La France a pris la présidence tournante de l’Union européenne depuis le 1er janvier pour six mois et sera suivie par la République Tchèque à partir du 1er juillet. Carambolage des évènements : les élections présidentielles françaises auront lieu en avril. Les répercussions seront indéniables.
La Chine devient de plus en plus agressive, mais semble s’isoler elle-même, tout en développant son gigantesque projet des « Nouvelles routes de la Soie ». Paradoxe ou subtile stratégie ?
La Russie est à l’offensive. Vladimir Poutine veut clairement restaurer la grandeur de la Russie éternelle. Et si après la Crimée et l’Ukraine, les oukases russes étaient dirigés vers d’autres pays de « l’étranger proche » ?
Aux Etats-Unis, la première année du président Joe Biden a été difficile, tant à l’intérieur (blocage, ou filibuster, des Républicains au Congrès) qu’à l’extérieur (conséquences du désastre afghan). Les Midterms (élections partielles des représentants à mi-mandat) seront déterminantes. Donald Trump n’a pas abdiqué et son poids politique reste réel.
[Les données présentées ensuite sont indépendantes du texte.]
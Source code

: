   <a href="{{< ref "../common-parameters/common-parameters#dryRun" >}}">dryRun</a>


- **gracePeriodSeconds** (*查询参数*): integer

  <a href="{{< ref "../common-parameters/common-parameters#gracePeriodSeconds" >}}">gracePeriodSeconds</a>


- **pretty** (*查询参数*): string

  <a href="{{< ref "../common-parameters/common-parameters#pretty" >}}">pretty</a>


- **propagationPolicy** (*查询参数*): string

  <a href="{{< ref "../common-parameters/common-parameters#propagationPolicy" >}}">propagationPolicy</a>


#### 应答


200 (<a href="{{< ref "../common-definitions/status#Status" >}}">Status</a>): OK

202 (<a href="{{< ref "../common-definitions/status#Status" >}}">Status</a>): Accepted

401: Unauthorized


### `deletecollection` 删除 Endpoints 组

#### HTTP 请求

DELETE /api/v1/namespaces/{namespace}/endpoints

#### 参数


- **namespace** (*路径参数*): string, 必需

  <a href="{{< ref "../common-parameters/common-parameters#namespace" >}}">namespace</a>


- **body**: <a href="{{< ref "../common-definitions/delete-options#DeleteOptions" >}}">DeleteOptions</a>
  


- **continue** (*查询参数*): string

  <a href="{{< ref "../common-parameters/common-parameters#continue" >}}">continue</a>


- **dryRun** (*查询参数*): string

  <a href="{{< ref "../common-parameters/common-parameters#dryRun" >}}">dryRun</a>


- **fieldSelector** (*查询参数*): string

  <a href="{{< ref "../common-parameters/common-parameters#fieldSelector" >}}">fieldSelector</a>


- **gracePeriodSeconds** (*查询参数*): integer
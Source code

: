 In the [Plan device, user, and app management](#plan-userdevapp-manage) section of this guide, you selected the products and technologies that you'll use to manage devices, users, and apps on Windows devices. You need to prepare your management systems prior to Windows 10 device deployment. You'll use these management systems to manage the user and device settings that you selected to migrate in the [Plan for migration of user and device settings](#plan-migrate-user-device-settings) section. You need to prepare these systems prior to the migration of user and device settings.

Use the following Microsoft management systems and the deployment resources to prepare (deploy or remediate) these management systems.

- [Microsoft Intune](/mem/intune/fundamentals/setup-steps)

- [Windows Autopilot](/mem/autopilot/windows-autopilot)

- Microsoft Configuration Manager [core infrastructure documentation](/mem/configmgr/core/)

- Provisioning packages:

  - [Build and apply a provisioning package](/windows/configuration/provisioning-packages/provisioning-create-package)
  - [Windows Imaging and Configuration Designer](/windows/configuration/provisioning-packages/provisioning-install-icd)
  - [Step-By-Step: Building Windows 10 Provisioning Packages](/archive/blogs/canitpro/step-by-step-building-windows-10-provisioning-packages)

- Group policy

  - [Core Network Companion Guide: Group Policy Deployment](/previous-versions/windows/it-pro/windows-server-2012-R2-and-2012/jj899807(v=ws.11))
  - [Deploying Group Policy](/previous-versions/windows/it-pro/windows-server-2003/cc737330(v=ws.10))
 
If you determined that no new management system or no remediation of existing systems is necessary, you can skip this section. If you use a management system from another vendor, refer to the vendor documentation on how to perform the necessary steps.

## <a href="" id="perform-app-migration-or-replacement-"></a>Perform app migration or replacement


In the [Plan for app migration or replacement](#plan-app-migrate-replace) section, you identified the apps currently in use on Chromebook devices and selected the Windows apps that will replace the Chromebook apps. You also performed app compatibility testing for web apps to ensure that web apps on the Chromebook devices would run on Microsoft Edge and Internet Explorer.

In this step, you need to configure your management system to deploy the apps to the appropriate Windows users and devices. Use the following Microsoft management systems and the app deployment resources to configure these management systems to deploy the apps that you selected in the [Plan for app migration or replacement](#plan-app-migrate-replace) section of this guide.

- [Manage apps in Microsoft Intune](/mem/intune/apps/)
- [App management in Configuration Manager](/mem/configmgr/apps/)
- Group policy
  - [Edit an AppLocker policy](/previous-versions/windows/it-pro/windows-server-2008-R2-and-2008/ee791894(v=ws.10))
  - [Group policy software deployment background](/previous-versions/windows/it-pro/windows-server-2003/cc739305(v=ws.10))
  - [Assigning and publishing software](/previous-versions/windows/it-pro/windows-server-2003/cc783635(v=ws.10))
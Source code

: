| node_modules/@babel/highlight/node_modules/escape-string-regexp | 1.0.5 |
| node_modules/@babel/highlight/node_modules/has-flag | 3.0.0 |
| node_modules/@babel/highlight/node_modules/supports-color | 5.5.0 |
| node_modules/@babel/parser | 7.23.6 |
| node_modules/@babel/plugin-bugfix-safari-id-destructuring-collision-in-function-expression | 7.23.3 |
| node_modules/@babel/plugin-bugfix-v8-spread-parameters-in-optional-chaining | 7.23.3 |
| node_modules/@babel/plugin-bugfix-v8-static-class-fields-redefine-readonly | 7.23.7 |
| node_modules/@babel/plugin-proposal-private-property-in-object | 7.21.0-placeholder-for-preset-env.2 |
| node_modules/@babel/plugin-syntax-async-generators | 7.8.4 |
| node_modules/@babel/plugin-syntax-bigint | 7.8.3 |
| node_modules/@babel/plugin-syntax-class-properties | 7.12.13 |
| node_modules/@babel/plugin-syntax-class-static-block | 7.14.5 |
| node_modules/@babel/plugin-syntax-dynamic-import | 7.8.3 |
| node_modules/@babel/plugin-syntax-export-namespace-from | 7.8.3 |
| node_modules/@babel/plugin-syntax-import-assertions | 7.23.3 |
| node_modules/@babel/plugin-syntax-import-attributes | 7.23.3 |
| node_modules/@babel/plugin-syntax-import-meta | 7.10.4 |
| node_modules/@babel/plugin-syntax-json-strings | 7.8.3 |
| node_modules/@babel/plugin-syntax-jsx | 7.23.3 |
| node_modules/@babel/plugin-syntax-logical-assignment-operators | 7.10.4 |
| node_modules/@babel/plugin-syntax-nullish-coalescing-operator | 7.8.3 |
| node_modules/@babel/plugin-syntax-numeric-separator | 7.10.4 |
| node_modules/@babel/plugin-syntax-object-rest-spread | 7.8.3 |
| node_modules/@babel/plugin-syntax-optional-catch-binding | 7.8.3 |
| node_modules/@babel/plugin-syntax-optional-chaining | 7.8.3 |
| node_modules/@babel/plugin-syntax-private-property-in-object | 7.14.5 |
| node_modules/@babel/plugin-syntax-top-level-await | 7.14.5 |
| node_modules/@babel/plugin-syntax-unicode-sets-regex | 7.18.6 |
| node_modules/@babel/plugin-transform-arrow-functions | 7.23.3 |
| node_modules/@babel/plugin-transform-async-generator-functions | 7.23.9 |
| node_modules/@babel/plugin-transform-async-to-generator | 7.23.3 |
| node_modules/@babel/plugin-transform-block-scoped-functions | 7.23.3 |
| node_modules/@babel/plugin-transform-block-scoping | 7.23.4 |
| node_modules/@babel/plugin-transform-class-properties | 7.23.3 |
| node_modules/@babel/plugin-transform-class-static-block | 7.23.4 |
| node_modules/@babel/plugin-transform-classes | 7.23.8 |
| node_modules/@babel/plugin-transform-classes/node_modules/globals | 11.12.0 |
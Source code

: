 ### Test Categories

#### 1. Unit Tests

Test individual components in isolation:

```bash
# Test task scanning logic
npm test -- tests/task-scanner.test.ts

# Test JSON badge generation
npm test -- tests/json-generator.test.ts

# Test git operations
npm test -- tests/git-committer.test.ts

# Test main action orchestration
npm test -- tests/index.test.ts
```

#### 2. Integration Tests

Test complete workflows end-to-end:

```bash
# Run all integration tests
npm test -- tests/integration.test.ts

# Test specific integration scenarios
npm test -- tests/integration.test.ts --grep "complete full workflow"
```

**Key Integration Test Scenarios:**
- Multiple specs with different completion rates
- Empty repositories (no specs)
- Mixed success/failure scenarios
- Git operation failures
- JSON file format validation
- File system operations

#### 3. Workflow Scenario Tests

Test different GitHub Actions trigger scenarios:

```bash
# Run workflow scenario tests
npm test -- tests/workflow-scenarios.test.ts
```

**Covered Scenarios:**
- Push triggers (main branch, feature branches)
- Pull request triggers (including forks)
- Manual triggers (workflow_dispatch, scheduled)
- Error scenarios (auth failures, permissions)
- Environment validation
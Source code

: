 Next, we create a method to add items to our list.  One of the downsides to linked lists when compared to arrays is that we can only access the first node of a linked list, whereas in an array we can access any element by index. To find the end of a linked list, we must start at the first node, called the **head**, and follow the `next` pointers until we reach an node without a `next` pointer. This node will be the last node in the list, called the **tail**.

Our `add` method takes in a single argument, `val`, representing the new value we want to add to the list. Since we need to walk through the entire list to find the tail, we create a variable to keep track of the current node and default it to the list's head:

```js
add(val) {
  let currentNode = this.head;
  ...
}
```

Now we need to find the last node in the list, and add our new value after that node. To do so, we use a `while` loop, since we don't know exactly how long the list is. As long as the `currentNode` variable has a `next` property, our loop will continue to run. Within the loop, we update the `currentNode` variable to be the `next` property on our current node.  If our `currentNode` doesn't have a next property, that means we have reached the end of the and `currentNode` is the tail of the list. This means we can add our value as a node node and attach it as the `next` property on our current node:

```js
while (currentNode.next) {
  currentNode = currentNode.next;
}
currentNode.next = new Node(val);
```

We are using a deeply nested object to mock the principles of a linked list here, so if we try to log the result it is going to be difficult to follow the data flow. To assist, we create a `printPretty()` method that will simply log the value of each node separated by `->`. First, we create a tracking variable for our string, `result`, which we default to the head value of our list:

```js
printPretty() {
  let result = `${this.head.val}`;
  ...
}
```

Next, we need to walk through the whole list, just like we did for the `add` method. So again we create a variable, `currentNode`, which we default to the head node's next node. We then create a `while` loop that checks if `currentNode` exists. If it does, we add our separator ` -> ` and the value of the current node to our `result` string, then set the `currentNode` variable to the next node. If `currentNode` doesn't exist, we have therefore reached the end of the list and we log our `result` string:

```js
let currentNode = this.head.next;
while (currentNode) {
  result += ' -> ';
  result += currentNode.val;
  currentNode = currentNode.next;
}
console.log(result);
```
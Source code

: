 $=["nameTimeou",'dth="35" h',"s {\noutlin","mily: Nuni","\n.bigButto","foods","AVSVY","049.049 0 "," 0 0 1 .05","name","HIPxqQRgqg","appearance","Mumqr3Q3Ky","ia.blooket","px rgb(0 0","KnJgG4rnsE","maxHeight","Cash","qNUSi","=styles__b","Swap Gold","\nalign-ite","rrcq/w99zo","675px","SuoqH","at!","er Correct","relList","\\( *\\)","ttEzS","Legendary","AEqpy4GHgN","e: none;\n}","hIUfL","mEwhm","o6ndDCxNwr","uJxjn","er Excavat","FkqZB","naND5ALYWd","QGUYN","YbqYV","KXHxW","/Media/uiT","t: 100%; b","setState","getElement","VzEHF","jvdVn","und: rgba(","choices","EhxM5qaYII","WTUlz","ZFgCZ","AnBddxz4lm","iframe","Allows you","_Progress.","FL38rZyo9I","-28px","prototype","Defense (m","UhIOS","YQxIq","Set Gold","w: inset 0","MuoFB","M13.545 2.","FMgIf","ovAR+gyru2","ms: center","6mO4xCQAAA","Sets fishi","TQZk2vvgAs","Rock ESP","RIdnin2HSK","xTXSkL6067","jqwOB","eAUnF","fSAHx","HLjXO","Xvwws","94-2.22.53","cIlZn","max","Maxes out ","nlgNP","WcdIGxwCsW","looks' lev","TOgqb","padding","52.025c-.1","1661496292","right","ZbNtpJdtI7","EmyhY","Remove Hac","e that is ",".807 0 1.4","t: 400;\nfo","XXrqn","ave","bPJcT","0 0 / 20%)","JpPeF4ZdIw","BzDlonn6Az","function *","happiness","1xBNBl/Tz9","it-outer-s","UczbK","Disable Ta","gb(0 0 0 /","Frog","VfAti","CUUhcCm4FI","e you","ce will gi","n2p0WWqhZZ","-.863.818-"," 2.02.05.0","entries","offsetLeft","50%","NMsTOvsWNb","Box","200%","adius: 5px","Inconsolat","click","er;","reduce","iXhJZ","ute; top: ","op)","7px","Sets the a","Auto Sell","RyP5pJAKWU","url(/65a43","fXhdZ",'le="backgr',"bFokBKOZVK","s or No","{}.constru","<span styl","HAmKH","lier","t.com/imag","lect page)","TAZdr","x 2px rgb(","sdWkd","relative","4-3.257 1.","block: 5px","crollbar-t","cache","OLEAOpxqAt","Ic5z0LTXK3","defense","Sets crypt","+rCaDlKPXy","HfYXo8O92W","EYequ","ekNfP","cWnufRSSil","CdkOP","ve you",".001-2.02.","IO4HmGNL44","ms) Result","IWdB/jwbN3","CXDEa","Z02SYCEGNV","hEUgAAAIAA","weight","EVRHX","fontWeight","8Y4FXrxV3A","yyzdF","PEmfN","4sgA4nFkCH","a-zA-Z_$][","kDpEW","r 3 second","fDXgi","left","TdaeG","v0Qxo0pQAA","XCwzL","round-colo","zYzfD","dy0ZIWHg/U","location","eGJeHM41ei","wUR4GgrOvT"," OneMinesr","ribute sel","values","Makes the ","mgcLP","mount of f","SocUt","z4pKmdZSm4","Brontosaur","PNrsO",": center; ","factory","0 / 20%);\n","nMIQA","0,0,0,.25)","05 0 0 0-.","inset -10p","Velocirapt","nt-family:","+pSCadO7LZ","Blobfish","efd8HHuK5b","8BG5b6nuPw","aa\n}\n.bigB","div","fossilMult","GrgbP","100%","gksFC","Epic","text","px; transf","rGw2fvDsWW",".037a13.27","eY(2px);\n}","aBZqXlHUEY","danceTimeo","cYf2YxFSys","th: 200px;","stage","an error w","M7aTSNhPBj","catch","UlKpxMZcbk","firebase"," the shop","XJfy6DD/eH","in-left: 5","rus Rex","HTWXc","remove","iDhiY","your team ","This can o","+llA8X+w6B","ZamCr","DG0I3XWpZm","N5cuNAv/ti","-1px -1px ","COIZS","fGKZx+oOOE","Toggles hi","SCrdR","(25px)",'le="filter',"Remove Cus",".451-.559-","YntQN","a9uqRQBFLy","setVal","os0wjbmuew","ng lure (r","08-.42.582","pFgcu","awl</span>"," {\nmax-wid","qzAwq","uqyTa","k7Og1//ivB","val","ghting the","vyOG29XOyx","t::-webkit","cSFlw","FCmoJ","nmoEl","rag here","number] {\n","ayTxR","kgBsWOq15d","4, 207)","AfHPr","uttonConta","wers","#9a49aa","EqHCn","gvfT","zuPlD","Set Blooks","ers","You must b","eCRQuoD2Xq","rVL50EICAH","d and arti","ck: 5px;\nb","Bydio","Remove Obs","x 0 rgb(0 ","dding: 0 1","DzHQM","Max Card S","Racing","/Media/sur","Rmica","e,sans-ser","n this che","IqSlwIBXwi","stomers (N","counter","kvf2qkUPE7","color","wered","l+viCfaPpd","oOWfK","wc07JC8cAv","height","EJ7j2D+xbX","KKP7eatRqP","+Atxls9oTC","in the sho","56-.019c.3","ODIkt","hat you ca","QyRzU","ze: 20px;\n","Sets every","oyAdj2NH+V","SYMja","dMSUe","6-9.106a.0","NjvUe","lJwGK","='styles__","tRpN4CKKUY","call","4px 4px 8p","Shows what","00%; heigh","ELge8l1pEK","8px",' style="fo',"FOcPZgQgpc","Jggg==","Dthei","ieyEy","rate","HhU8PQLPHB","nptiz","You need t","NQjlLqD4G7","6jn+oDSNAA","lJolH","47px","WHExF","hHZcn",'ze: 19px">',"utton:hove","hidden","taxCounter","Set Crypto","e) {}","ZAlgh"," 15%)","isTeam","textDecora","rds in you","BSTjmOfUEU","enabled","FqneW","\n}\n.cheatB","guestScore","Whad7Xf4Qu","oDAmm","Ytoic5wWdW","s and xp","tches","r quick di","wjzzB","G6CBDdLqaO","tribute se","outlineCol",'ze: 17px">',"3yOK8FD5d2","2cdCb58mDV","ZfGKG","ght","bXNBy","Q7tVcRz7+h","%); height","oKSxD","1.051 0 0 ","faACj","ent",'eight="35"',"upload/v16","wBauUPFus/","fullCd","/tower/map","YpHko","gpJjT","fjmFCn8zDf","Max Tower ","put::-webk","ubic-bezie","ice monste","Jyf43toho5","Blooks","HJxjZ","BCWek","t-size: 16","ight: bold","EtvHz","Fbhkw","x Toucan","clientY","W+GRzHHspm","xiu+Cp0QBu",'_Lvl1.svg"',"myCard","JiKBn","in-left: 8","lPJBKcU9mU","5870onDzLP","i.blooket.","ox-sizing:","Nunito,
L’Inde est un pays avec un fort poids démographique (1,3 milliard d’habitants). Elle s’impose désormais dans les stratégies visant à contrer l’influence de la Chine dans la zone indo-pacifique. Le Premier ministre Narendra Modi doit composer avec son puissant voisin et rival et trouver un équilibre géopolitique pour le pays.
LA CHINE
Au XXIème siècle, l’Asie est devenue le centre du monde géopolitique. Les événements, et leurs potentielles conséquences, sont scrutés quasi quotidiennement ; la Chine en particulier est l’objet de toutes les interrogations.
Les besoins en énergie, le déclin démographique, l’insuffisance de la croissance et de la productivité, et les dettes accumulées par les entreprises chinoises (cf l’entreprise de travaux publics « Evergrande ») fragilisent le modèle économique chinois, qui peut sembler aujourd’hui en train d’être dépassé.
Quatre sujets paraissent primordiaux pour 2022 :
- Autour du développement des « Nouvelles Routes de la Soie » : le développement de cet immense projet va, bien sûr, se poursuivre et plus particulièrement vers l’Europe (Balkans et Méditerranée), l’Amérique du Sud, l’Afrique et même l’Arctique, avec de nouveaux secteurs comme le digital.
- Autour de la poursuite de la stratégie chinoise dite des « neuf traits » : la ligne en neuf traits est la démarcation définie par la Chine et délimitant une portion de la mer de Chine méridionale, sur laquelle la Chine affirme détenir une souveraineté territoriale pour des raisons « historiques ». En juillet 2016, la Cour permanente d’arbitrage de l’Organisation des Nations unies a jugé que la Chine n’avait pas d’arguments légaux pour revendiquer les territoires délimités à l’intérieur de cette ligne, et que ses revendications n’étaient pas conformes avec la Convention des Nations unies sur le droit de la mer (UNCLOS 1982).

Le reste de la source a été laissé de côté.